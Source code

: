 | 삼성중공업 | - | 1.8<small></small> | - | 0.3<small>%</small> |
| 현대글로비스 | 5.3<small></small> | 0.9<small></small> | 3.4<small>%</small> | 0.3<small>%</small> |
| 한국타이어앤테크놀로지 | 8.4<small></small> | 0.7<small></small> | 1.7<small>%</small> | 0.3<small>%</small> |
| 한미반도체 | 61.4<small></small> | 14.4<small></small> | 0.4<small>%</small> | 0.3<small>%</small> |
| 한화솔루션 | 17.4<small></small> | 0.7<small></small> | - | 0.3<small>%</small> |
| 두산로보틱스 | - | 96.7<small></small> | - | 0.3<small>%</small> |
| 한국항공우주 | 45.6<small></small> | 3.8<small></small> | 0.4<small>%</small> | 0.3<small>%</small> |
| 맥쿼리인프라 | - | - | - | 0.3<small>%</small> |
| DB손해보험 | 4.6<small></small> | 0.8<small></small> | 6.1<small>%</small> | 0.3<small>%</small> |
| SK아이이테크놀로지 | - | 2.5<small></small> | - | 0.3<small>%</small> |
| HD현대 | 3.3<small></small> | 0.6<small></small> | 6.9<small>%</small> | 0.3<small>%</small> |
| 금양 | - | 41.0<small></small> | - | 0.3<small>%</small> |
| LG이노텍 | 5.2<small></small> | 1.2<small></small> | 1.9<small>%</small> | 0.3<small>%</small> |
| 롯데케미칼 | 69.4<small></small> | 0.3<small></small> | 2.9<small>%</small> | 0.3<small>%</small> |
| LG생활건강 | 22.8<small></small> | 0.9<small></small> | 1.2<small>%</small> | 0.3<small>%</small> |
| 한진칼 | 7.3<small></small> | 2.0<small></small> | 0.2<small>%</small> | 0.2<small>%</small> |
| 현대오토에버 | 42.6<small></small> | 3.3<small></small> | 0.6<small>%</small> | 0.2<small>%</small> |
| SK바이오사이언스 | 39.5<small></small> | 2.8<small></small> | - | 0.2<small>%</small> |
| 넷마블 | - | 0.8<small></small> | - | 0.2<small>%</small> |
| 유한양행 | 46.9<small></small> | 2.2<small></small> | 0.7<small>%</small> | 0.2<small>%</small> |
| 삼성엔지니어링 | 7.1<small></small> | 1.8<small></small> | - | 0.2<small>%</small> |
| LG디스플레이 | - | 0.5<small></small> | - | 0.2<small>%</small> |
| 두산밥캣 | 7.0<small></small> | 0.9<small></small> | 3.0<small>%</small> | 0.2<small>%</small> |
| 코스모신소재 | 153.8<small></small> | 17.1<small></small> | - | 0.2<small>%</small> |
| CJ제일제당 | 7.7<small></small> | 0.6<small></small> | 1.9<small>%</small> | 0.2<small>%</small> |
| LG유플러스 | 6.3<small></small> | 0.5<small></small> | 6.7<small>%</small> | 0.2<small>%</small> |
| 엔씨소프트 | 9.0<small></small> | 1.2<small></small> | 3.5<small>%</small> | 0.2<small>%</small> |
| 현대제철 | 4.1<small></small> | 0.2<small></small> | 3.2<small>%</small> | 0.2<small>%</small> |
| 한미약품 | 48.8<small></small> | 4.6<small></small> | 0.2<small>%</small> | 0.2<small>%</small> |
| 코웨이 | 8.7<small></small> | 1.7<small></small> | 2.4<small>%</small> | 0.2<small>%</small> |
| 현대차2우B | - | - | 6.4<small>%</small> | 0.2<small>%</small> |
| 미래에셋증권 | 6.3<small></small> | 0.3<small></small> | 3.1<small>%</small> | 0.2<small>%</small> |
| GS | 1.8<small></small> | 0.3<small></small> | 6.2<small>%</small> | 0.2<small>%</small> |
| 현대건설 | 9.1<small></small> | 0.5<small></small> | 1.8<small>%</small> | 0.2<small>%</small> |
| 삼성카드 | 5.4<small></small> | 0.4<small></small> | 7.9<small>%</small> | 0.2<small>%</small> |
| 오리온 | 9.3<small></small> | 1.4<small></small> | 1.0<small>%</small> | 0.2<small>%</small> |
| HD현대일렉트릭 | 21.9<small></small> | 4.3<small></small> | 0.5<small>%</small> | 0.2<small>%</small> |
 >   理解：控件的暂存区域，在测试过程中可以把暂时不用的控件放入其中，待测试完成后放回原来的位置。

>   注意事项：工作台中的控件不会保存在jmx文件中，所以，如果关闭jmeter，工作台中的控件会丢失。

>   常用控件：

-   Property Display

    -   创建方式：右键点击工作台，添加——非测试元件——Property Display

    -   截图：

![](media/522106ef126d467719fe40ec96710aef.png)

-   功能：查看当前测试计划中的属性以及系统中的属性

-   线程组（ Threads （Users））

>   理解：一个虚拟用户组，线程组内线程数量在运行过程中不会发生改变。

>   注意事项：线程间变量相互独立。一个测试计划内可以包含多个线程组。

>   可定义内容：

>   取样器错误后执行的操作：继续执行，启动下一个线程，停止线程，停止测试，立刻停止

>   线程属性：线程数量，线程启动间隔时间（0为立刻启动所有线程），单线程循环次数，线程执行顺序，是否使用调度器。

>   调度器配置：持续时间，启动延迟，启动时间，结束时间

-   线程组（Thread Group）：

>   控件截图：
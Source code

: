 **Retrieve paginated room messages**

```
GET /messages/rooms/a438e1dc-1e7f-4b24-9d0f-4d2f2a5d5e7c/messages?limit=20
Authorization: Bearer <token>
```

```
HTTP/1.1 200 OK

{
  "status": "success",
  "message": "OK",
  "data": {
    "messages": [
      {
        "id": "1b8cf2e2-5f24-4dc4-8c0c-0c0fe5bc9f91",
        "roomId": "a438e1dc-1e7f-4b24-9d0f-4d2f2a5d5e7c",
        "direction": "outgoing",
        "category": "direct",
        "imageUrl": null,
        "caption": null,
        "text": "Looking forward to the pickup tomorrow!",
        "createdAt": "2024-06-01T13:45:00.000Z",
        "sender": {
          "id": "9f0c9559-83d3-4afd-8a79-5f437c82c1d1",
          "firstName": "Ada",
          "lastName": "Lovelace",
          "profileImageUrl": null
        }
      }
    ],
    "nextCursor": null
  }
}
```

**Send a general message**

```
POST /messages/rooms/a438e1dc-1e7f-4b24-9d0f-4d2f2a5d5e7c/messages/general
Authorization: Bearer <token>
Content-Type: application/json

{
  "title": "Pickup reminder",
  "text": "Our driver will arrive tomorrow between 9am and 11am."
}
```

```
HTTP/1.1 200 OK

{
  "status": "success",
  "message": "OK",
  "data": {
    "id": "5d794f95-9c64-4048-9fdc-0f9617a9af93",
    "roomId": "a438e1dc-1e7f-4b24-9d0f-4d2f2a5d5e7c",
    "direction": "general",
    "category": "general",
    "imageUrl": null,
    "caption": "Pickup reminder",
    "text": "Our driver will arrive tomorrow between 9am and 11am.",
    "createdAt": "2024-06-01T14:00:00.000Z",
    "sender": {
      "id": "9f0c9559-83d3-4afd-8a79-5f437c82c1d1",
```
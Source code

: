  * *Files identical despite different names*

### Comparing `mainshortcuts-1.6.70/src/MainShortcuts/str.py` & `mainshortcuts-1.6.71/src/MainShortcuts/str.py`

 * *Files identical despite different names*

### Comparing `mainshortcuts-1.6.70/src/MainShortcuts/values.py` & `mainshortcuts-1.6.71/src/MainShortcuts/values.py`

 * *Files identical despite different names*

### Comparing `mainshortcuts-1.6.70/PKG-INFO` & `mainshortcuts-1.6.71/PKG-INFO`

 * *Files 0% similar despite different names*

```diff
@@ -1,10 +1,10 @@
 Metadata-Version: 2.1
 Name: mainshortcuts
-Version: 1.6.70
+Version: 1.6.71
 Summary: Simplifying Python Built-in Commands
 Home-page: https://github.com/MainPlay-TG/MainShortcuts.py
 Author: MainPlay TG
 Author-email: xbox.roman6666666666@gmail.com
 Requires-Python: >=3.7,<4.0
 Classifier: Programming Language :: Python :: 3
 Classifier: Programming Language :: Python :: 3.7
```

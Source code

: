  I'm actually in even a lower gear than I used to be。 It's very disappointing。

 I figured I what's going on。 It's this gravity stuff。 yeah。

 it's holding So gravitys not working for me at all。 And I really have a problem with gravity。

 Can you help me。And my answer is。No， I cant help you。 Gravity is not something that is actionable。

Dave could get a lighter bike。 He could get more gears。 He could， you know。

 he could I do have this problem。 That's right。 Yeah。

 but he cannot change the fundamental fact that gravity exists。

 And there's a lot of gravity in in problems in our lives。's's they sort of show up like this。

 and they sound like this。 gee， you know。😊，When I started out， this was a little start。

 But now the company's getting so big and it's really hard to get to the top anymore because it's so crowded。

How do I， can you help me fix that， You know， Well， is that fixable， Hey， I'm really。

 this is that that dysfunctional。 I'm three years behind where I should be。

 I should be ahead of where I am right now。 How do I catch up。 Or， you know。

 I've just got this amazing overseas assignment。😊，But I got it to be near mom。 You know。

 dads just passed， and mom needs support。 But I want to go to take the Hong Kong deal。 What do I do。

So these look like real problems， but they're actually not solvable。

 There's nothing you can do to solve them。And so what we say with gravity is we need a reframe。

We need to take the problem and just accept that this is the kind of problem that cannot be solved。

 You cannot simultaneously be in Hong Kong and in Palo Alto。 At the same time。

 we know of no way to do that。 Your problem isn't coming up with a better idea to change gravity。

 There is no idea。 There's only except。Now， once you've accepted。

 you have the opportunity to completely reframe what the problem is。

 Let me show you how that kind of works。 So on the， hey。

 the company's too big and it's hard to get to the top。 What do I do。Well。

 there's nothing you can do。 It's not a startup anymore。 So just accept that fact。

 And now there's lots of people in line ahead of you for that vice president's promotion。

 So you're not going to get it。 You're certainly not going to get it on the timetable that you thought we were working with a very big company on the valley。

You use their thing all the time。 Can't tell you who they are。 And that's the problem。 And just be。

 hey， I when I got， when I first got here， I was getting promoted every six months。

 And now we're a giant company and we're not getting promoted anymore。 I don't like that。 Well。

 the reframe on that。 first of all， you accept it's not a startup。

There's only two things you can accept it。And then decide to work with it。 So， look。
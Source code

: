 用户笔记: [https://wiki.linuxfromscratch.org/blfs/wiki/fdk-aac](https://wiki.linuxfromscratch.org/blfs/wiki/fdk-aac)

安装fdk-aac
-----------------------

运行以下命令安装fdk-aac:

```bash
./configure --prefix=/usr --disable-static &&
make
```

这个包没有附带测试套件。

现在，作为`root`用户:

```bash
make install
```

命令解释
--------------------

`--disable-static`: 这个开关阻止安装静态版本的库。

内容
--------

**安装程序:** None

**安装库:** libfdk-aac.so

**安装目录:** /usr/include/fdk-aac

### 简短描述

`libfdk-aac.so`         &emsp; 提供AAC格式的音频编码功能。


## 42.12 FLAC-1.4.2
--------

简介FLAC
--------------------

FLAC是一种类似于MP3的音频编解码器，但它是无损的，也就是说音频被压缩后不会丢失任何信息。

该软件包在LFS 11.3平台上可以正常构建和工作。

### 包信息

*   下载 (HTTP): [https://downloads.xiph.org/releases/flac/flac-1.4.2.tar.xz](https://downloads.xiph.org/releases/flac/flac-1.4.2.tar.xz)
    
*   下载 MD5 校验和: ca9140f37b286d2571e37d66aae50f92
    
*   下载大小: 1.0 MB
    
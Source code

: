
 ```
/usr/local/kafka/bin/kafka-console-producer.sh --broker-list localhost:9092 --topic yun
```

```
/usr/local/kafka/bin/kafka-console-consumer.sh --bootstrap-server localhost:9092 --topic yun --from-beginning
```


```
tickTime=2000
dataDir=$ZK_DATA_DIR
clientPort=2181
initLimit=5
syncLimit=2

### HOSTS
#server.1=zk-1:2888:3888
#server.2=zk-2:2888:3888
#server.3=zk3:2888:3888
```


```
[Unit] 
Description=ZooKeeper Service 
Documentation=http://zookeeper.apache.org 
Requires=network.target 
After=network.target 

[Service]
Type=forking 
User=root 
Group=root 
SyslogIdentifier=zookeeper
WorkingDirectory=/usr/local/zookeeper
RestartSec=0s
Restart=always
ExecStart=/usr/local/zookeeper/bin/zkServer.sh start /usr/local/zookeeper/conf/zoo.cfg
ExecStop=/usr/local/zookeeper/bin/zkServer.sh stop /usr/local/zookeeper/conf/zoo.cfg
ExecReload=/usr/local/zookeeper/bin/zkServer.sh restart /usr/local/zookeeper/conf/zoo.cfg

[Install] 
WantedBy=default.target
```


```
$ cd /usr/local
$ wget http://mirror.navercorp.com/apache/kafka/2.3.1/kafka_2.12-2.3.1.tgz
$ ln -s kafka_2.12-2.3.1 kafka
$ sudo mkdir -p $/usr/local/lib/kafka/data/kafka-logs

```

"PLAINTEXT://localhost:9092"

####

Spot every line in the entries that includes the word "Property", and copy each one out.

-   Property Display
    -   创建方式：右键点击工作台，添加——非测试元件——Property Display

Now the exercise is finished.